The lines of the records that include "kinerja" should all be copied.
[Start of section]
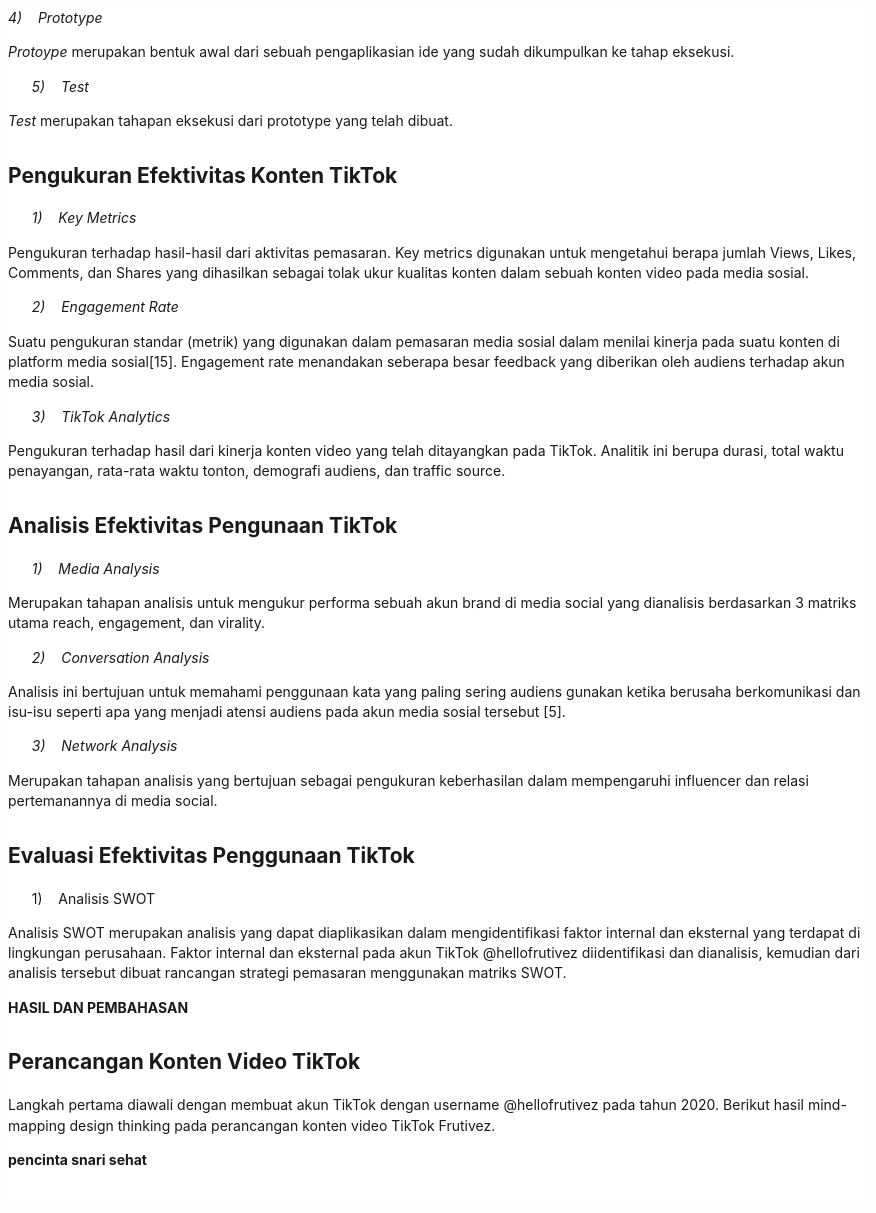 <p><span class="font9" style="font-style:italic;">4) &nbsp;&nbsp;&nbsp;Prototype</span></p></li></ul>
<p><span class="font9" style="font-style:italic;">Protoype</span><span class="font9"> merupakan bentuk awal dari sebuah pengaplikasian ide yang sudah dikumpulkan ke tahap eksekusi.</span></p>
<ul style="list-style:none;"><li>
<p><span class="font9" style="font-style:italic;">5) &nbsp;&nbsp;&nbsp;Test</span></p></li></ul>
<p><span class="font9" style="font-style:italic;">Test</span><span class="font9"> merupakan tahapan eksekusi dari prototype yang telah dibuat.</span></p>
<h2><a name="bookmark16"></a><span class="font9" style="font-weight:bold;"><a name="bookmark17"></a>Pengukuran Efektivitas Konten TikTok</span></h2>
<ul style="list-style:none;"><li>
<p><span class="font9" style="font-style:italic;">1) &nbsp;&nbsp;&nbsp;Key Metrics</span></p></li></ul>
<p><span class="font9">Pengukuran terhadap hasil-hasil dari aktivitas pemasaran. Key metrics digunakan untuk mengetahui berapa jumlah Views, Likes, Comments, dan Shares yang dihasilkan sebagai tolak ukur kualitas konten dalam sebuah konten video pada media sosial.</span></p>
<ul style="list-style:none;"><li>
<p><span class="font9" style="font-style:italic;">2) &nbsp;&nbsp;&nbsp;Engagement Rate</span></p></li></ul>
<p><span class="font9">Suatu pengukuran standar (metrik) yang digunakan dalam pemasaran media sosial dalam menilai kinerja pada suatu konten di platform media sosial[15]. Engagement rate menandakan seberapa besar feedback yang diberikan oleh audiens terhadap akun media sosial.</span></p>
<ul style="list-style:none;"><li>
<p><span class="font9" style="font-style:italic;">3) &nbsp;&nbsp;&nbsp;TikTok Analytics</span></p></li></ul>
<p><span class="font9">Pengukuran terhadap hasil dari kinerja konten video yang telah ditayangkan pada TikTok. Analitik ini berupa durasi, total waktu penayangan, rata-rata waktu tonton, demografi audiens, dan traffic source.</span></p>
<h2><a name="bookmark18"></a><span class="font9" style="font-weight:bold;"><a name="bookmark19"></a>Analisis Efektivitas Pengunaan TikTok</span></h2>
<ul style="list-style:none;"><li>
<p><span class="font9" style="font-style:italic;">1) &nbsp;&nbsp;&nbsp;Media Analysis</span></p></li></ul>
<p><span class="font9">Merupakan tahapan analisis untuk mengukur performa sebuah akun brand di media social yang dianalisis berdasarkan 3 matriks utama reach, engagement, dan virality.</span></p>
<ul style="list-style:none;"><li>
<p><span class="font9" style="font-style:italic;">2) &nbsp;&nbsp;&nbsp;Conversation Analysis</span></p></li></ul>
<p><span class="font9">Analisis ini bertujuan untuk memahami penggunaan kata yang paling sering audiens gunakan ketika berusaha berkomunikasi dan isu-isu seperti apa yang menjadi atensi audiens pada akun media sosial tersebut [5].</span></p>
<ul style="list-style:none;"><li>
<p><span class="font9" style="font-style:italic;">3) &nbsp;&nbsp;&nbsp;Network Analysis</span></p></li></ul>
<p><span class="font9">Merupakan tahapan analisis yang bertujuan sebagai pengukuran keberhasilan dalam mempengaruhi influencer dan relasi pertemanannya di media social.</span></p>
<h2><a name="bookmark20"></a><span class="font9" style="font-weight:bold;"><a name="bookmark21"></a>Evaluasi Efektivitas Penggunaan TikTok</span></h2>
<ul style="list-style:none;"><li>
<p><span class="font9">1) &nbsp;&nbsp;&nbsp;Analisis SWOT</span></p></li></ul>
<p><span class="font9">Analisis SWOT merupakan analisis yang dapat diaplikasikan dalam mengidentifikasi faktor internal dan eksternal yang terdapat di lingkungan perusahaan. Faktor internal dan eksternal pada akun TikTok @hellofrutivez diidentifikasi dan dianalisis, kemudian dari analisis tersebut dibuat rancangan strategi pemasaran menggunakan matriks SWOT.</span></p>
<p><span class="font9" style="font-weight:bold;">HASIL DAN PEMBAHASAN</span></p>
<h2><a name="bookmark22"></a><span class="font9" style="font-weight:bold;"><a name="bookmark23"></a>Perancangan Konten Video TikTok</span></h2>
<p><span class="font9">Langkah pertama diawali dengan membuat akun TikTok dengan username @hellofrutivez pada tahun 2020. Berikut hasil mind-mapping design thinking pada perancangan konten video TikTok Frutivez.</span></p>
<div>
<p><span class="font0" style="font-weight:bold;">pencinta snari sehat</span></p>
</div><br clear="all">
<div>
[End of section]
* _EXERCISE RESULT_:
<p><span class="font9">Suatu pengukuran standar (metrik) yang digunakan dalam pemasaran media sosial dalam menilai kinerja pada suatu konten di platform media sosial[15]. Engagement rate menandakan seberapa besar feedback yang diberikan oleh audiens terhadap akun media sosial.</span></p>
<p><span class="font9">Pengukuran terhadap hasil dari kinerja konten video yang telah ditayangkan pada TikTok. Analitik ini berupa durasi, total waktu penayangan, rata-rata waktu tonton, demografi audiens, dan traffic source.</span></p>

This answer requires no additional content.